Last year, jobs increased 33 percent in Michigan — and universities are rushing to supply the industry with workers like Combs. Northern led the way in 2017 with a  Cannabis Studies program that offers bachelor degrees, followed in 2019 by Lake Superior State University.

They are among just 22 universities nationwide that offer cannabis degrees, while Grand Valley and the University of Michigan also offer classes about cultivating the plant.

One big problem: Marijuana is still federally banned, forcing universities to get creative about how they teach the chemistry, cultivation and marketing of what the U.S. government deems a Schedule I narcotic.

That means Combs and other students can’t grow pot, get university credit for interning in marijuana businesses or attend cannabis job fairs on campus.

Doing so could jeopardize university federal funding, which comprises about 2 percent of university funding nationwide. More than 90 percent of student loans are backed by the federal government, and could be in jeopardy if universities violate federal rules.

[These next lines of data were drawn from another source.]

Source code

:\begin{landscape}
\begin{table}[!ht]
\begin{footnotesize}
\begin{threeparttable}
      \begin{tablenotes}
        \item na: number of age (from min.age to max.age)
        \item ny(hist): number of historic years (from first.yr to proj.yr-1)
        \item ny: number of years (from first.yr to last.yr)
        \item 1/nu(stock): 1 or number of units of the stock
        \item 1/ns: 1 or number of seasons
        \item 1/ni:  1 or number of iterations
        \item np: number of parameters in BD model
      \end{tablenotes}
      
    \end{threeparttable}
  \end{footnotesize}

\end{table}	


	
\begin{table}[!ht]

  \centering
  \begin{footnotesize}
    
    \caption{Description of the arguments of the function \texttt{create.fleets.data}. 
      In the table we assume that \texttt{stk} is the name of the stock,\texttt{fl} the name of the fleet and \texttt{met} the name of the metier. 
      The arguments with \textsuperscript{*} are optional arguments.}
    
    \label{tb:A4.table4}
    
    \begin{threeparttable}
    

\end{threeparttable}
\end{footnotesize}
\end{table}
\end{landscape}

“No one wants that, especially when so many of our students are from out of state and receive that funding,” said Professor Mark Paulsen, who heads NMU’s Chemistry Department.

‘It’s complicated’

The federal ban means students can’t even touch marijuana on campus, so instructions involve locally grown hemp, a type of cannabis that is legal because it contains a very low dosage of the psychoactive chemical THC.

While the marijuana industry has to remain at arm’s length from Northern, its connections run deep.

The university has an advisory council made up of cannabis industry leaders that weigh in on which curriculum structures would make students the most employable after graduation.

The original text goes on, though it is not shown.